Bisnis.com, JAKARTA – Indeks Harga Saham Gabungan (IHSG) tak mampu melanjutkan relinya dan terpaksa ditutup di zona merah pada perdagangan hari ini, Senin (2/9/2019), di tengah pelemahan bursa Asia.
Berdasarkan data Bloomberg, IHSG berakhir melemah 0,60 persen atau 37,92 poin di level 6.290,55 dari level penutupan perdagangan sebelumnya.
Pada perdagangan Jumat (30/8), IHSG masih mampu memperpanjang penguatannya dengan berakhir naik 0,63 persen atau 39,35 poin di level 6.328,47, reli perdagangan hari keempat berturut-turut.
Sebelum berbalik ke wilayah negatif dan berakhir melemah, indeks sempat melanjutkan kenaikannya ke level 6.338 setelah dibuka naik tipis 0,04 persen atau 2,68 poin di posisi 6.331,15. Sepanjang perdagangan hari ini, IHSG bergerak di level 6.281,6 – 6.338,11.
Lima dari sembilan sektor berakhir di zona merah, dipimpin barang konsumsi (-1,69 persen) dan aneka industri (-1,55 persen). Empat sektor lainnya ditutup di zona hijau, dipimpin tambang yang naik 1,75 persen sekaligus membatasi besarnya penurunan IHSG.
Dari 650 saham yang diperdagangkan di Bursa Efek Indonesia (BEI) hari ini, sebanyak 141 saham menguat, 277 saham melemah, dan 232 saham stagnan.
Baca Juga
Saham PT Bank Central Asia Tbk. (BBCA) dan PT HM Sampoerna Tbk. (HMSP) yang masing-masing turun 1,64 persen dan 2,23 persen menjadi penekan utama pelemahan IHSG.
Bersama IHSG, indeks saham lain di Asia mayoritas ikut berakhir di zona merah. Indeks Nikkei 225 dan Topix Jepang turun 0,41 persen dan 0,44 persen masing-masing. Adapun indeks Hang Seng Hong Kong berakhir terkoreksi 0,38 persen.
Namun di China, indeks saham Shanghai Composite dan CSI 300 bernasib mujur dengan mampu ditutup naik tajam 1,31 persen dan 1,28 persen.
Berdasarkan data Reuters, pelemahan indeks MSCI Asia-Pasifik didorong oleh penurunan indeks Hang Seng Hong Kong setelah kota ini kembali terpukul aksi protes anti-pemerintah akhir pekan kemarin.
Meski demikian, bursa saham China daratan mampu menguat, terlepas dari eskalasi perang perdagangan dengan Amerika Serikat (AS). Pada Minggu (1/9/2019), Dewan Negara China menyatakan akan meningkatkan penyesuaian kebijakan ekonomi.

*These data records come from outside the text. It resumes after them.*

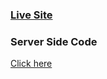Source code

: ### [Live Site](https://blog-pedia.web.app/)

### Server Side Code
[Click here ](https://github.com/Shadow-Chaser/blogpedia-server)
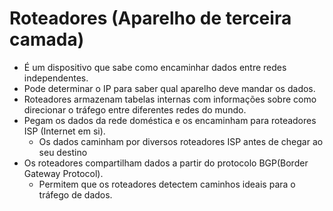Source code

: # Roteadores (Aparelho de terceira camada)
 
- É um dispositivo que sabe como encaminhar dados entre redes independentes.
- Pode determinar o IP para saber qual aparelho deve mandar os dados.
- Roteadores armazenam tabelas internas com informações sobre como direcionar o tráfego entre diferentes redes do mundo.
- Pegam os dados da rede doméstica e os encaminham para roteadores ISP (Internet em si).
   - Os dados caminham por diversos roteadores ISP antes de chegar ao seu destino
- Os roteadores compartilham dados a partir do protocolo BGP(Border Gateway Protocol).
   - Permitem que os roteadores detectem caminhos ideais para o tráfego de dados.
 

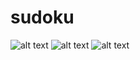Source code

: # sudoku
![alt text](https://github.com/DamienLeMal/ImageUpload/blob/main/Sudoku/1.PNG)
![alt text](https://github.com/DamienLeMal/ImageUpload/blob/main/Sudoku/2.PNG)
![alt text](https://github.com/DamienLeMal/ImageUpload/blob/main/Sudoku/3.PNG)

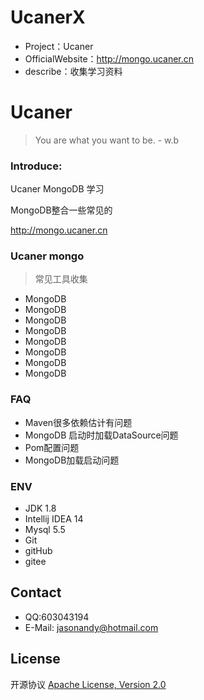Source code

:# UcanerX
* Project：Ucaner
* OfficialWebsite：http://mongo.ucaner.cn
* describe：收集学习资料

# Ucaner

> You are what you want to be. - w.b

### Introduce:

Ucaner
MongoDB  学习

MongoDB整合一些常见的



http://mongo.ucaner.cn


### Ucaner mongo


> 常见工具收集
- MongoDB
- MongoDB
- MongoDB
- MongoDB
- MongoDB
- MongoDB
- MongoDB
- MongoDB



### FAQ
- Maven很多依赖估计有问题
- MongoDB 启动时加载DataSource问题
- Pom配置问题
- MongoDB加载启动问题

### ENV
- JDK 1.8
- Intellij IDEA 14
- Mysql 5.5
- Git
- gitHub
- gitee

## Contact
- QQ:603043194
- E-Mail: jasonandy@hotmail.com

## License
开源协议 [Apache License, Version 2.0](http://www.apache.org/licenses/LICENSE-2.0.html)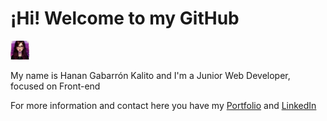 <h1>¡Hi! Welcome to my GitHub</h1>
<img src="avatar_readme_github.jpeg" alt="Hanan Gabarron Avatar" style="height:30px;"/>
<p>My name is Hanan Gabarrón Kalito and I'm a Junior Web Developer, focused on Front-end</p>
<p>For more information and contact here you have my <a href="https://portfolio-hanangk.vercel.app">Portfolio</a> and <a href="https://linkedin.com/in/hanangabarron">LinkedIn</a></p>
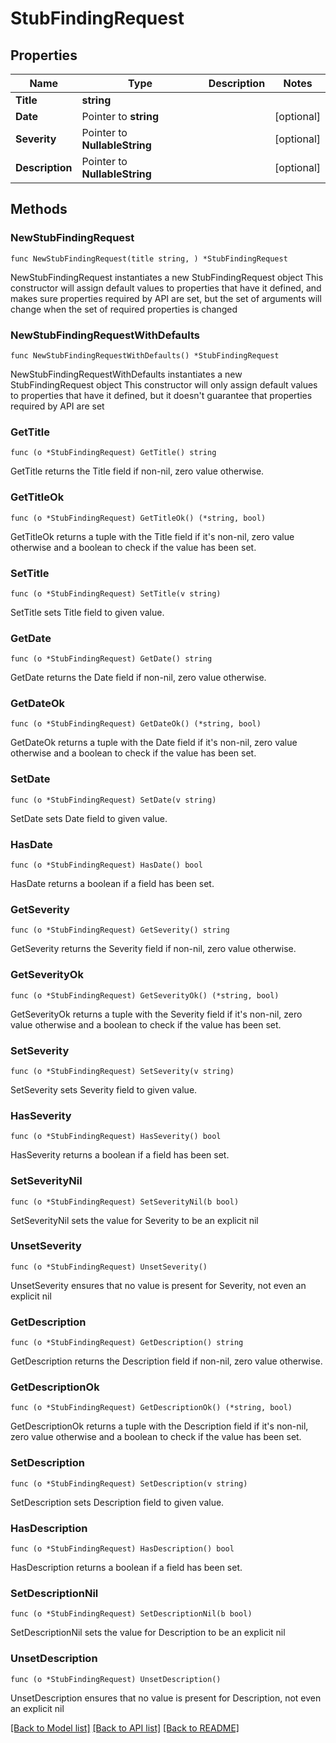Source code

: # StubFindingRequest

## Properties

Name | Type | Description | Notes
------------ | ------------- | ------------- | -------------
**Title** | **string** |  | 
**Date** | Pointer to **string** |  | [optional] 
**Severity** | Pointer to **NullableString** |  | [optional] 
**Description** | Pointer to **NullableString** |  | [optional] 

## Methods

### NewStubFindingRequest

`func NewStubFindingRequest(title string, ) *StubFindingRequest`

NewStubFindingRequest instantiates a new StubFindingRequest object
This constructor will assign default values to properties that have it defined,
and makes sure properties required by API are set, but the set of arguments
will change when the set of required properties is changed

### NewStubFindingRequestWithDefaults

`func NewStubFindingRequestWithDefaults() *StubFindingRequest`

NewStubFindingRequestWithDefaults instantiates a new StubFindingRequest object
This constructor will only assign default values to properties that have it defined,
but it doesn't guarantee that properties required by API are set

### GetTitle

`func (o *StubFindingRequest) GetTitle() string`

GetTitle returns the Title field if non-nil, zero value otherwise.

### GetTitleOk

`func (o *StubFindingRequest) GetTitleOk() (*string, bool)`

GetTitleOk returns a tuple with the Title field if it's non-nil, zero value otherwise
and a boolean to check if the value has been set.

### SetTitle

`func (o *StubFindingRequest) SetTitle(v string)`

SetTitle sets Title field to given value.


### GetDate

`func (o *StubFindingRequest) GetDate() string`

GetDate returns the Date field if non-nil, zero value otherwise.

### GetDateOk

`func (o *StubFindingRequest) GetDateOk() (*string, bool)`

GetDateOk returns a tuple with the Date field if it's non-nil, zero value otherwise
and a boolean to check if the value has been set.

### SetDate

`func (o *StubFindingRequest) SetDate(v string)`

SetDate sets Date field to given value.

### HasDate

`func (o *StubFindingRequest) HasDate() bool`

HasDate returns a boolean if a field has been set.

### GetSeverity

`func (o *StubFindingRequest) GetSeverity() string`

GetSeverity returns the Severity field if non-nil, zero value otherwise.

### GetSeverityOk

`func (o *StubFindingRequest) GetSeverityOk() (*string, bool)`

GetSeverityOk returns a tuple with the Severity field if it's non-nil, zero value otherwise
and a boolean to check if the value has been set.

### SetSeverity

`func (o *StubFindingRequest) SetSeverity(v string)`

SetSeverity sets Severity field to given value.

### HasSeverity

`func (o *StubFindingRequest) HasSeverity() bool`

HasSeverity returns a boolean if a field has been set.

### SetSeverityNil

`func (o *StubFindingRequest) SetSeverityNil(b bool)`

 SetSeverityNil sets the value for Severity to be an explicit nil

### UnsetSeverity
`func (o *StubFindingRequest) UnsetSeverity()`

UnsetSeverity ensures that no value is present for Severity, not even an explicit nil
### GetDescription

`func (o *StubFindingRequest) GetDescription() string`

GetDescription returns the Description field if non-nil, zero value otherwise.

### GetDescriptionOk

`func (o *StubFindingRequest) GetDescriptionOk() (*string, bool)`

GetDescriptionOk returns a tuple with the Description field if it's non-nil, zero value otherwise
and a boolean to check if the value has been set.

### SetDescription

`func (o *StubFindingRequest) SetDescription(v string)`

SetDescription sets Description field to given value.

### HasDescription

`func (o *StubFindingRequest) HasDescription() bool`

HasDescription returns a boolean if a field has been set.

### SetDescriptionNil

`func (o *StubFindingRequest) SetDescriptionNil(b bool)`

 SetDescriptionNil sets the value for Description to be an explicit nil

### UnsetDescription
`func (o *StubFindingRequest) UnsetDescription()`

UnsetDescription ensures that no value is present for Description, not even an explicit nil

[[Back to Model list]](../README.md#documentation-for-models) [[Back to API list]](../README.md#documentation-for-api-endpoints) [[Back to README]](../README.md)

Kemudian, survei swasta yang dirilis pada Senin (2/9) menunjukkan aktivitas manufaktur Negeri Tirai Bambu secara tak terduga berekspansi pada Agustus, kontras dengan data resmi yang menunjukkan kontraksi lebih lanjut.

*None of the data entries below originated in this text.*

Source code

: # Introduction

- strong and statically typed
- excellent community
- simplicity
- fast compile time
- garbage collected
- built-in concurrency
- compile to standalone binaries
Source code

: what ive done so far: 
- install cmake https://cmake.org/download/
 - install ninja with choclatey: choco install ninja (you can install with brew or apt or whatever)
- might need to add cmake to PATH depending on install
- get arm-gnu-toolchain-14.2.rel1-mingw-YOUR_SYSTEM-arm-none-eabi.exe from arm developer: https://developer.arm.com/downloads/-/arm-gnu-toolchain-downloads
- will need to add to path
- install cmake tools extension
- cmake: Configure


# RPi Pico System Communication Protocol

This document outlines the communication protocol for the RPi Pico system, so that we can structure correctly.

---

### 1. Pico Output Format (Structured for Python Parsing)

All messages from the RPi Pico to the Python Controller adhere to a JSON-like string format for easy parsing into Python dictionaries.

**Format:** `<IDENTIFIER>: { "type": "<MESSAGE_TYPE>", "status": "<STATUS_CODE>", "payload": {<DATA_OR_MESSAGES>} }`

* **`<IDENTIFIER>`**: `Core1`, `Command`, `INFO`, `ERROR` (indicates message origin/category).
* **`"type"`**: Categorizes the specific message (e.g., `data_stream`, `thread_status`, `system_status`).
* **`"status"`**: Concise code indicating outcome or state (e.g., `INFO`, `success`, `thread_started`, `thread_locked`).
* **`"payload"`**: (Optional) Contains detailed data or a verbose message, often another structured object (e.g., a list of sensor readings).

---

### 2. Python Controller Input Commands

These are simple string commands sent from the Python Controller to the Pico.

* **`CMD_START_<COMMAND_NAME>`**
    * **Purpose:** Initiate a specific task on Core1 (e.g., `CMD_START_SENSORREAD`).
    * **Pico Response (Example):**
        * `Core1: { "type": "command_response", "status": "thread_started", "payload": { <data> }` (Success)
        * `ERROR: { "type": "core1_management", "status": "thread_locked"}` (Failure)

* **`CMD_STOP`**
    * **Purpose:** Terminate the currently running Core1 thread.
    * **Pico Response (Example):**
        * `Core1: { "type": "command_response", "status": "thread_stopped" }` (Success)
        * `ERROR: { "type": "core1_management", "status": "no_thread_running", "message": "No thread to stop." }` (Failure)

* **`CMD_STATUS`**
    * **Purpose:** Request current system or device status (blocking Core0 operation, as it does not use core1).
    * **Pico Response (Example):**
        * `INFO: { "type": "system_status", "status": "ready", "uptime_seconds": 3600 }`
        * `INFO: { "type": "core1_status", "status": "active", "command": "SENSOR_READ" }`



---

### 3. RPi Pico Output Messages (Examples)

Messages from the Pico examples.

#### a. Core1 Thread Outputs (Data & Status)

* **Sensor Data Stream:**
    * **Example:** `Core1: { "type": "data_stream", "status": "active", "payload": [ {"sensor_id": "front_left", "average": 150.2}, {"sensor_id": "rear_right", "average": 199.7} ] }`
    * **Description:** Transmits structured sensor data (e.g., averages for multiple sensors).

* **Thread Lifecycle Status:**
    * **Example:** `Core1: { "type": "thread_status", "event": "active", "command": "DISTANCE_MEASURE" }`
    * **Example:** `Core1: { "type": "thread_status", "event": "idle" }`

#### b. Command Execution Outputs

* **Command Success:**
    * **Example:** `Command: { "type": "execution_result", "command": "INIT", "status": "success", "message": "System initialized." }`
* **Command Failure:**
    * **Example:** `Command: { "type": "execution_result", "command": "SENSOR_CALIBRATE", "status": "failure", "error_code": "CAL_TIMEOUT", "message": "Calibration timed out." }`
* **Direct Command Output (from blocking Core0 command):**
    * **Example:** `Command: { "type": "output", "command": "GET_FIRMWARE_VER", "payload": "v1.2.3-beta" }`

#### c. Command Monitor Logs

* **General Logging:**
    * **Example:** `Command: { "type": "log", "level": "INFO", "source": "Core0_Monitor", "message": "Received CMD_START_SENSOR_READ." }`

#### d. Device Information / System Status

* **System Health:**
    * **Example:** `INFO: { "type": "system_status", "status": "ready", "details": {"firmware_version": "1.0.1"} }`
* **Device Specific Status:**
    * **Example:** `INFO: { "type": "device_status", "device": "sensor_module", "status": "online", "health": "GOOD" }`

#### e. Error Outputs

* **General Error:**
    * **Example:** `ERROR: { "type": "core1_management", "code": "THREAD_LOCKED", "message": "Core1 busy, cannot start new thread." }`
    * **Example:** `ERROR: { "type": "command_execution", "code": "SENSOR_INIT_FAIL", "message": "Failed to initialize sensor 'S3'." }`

Indeks Manajer Pembelian (PMI) Caixin naik menjadi 50,4 pada Agustus dari 49,9 pada Juli. Di sisi lain, menurut data yang dirilis oleh Biro Statistik Nasional (NBS) China, Indeks Manajer Pembelian (PMI) manufaktur turun menjadi 49,5 pada Agustus.
Sejauh ini, pemerintah China belum membunyikan alarm. Minggu malam (1/9/2019), Dewan Negara merilis pernyataan yang mengatakan bahwa risiko secara keseluruhan "dapat dikendalikan" dan ekonomi stabil.
Secara keseluruhan, sentimen manufaktur di seantero Asia tetap lemah selama Agustus di tengah memanasnya perang perdagangan antara AS dan China.
Indeks Manajer Pembelian (Purchasing Managers' Index/PMI) untuk Jepang, Korea Selatan, dan Taiwan dilaporkan tetap berada di wilayah negatif pada Agustus.
Survei yang dirilis Jibun Bank dan IHS Markit menunjukkan PMI Jepang turun menjadi 49,3 dari 49,4 pada Juli, kontraksi bulan ke-8 berturut-turut. Adapun PMI IHS Markit untuk Taiwan turun menjadi 47,9 dari 48,1 pada Juli.
Meski PMI IHS Markit Korea Selatan naik menjadi 49 dari 47,3 pada bulan Juli, angka ini masih di bawah 50 yang menunjukkan kontraksi sekaligus menandakan menyusutnya aktivitas manufaktur.
Gambaran yang lemah juga tampak di Asia Tenggara. PMI Indonesia tergelincir lebih jauh ke dalam kontraksi dan level terendah sejak Juli 2017. Adapun PMI untuk Filipina, Thailand, dan Myanmar berekspansi lebih lambat.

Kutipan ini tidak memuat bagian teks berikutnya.